* TASK DIRECTIONS
Keep the images out while you retype all of the data exactly.

---------- RECORDS PROVIDED ----------

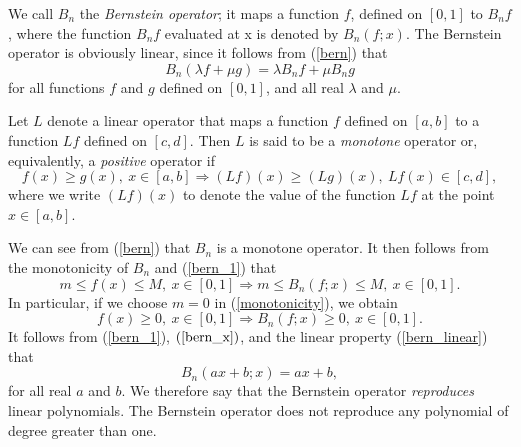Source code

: \documentclass[12pt]{article}
\begin{document}
We call $B_n$ the \textit{Bernstein operator}; it maps a function $f$, defined on $[0, 1]$ to $B_nf$, where the function $B_nf$ evaluated at x is denoted by $B_n(f;x).$ The Bernstein operator is obviously linear, since it follows from (\ref{bern}) that \begin{equation}
B_n(\lambda f + \mu g) = \lambda B_{n}f + \mu B_{n}g
\label{bern_linear}
\end{equation}
for all functions $f$ and $g$ defined on $[0, 1]$, and all real $\lambda$ and $\mu$.
\begin{definition}
Let $L$ denote a linear operator that maps a function $f$ defined on $[a, b]$ to a function $Lf$ defined on $[c, d]$. Then $L$ is said to be a \textit{monotone} operator or, equivalently, a \textit{positive} operator if \begin{equation}
    f(x) \geq g(x), \ x \in [a, b] \Rightarrow (Lf)(x) \geq (Lg)(x), \ Lf(x) \in [c, d],
\end{equation} 
where we write $(Lf)(x)$ to denote the value of the function $Lf$ at the point $x \in [a, b]$.
\end{definition}
We can see from (\ref{bern}) that $B_n$ is a monotone operator. It then follows from the monotonicity of $B_n$ and (\ref{bern_1}) that
\begin{equation}
m \leq f(x) \leq M, \ x \in [0, 1] \Rightarrow m \leq B_n(f;x) \leq M, \ x \in [0, 1].
\label{monotonicity}
\end{equation}
In particular, if we choose $m=0$ in (\ref{monotonicity}), we obtain
\begin{equation}
  f(x) \geq 0, \ x \in [0, 1] \Rightarrow B_n(f;x) \geq 0, \ x \in [0, 1].
\end{equation}
It follows from (\ref{bern_1}), $(\ref{bern_x})$, and the linear property (\ref{bern_linear}) that
\begin{equation}
    B_n(ax+b;x) = ax + b,
\end{equation}
for all real $a$ and $b$. We therefore say that the Bernstein operator \textit{reproduces} linear polynomials. The Bernstein operator does not reproduce any polynomial of degree greater than one\cite{phillips2003interpolation}.



\newpage
\end{document}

----------

* TASK ANSWER
Source code

: \documentclass[12pt]{article}
\begin{document}
We call $B_n$ the \textit{Bernstein operator}; it maps a function $f$, defined on $[0, 1]$ to $B_nf$, where the function $B_nf$ evaluated at x is denoted by $B_n(f;x).$ The Bernstein operator is obviously linear, since it follows from (\ref{bern}) that \begin{equation}
B_n(\lambda f + \mu g) = \lambda B_{n}f + \mu B_{n}g
\label{bern_linear}
\end{equation}
for all functions $f$ and $g$ defined on $[0, 1]$, and all real $\lambda$ and $\mu$.
\begin{definition}
Let $L$ denote a linear operator that maps a function $f$ defined on $[a, b]$ to a function $Lf$ defined on $[c, d]$. Then $L$ is said to be a \textit{monotone} operator or, equivalently, a \textit{positive} operator if \begin{equation}
    f(x) \geq g(x), \ x \in [a, b] \Rightarrow (Lf)(x) \geq (Lg)(x), \ Lf(x) \in [c, d],
\end{equation} 
where we write $(Lf)(x)$ to denote the value of the function $Lf$ at the point $x \in [a, b]$.
\end{definition}
We can see from (\ref{bern}) that $B_n$ is a monotone operator. It then follows from the monotonicity of $B_n$ and (\ref{bern_1}) that
\begin{equation}
m \leq f(x) \leq M, \ x \in [0, 1] \Rightarrow m \leq B_n(f;x) \leq M, \ x \in [0, 1].
\label{monotonicity}
\end{equation}
In particular, if we choose $m=0$ in (\ref{monotonicity}), we obtain
\begin{equation}
  f(x) \geq 0, \ x \in [0, 1] \Rightarrow B_n(f;x) \geq 0, \ x \in [0, 1].
\end{equation}
It follows from (\ref{bern_1}), $(\ref{bern_x})$, and the linear property (\ref{bern_linear}) that
\begin{equation}
    B_n(ax+b;x) = ax + b,
\end{equation}
for all real $a$ and $b$. We therefore say that the Bernstein operator \textit{reproduces} linear polynomials. The Bernstein operator does not reproduce any polynomial of degree greater than one\cite{phillips2003interpolation}.



\newpage
\end{document}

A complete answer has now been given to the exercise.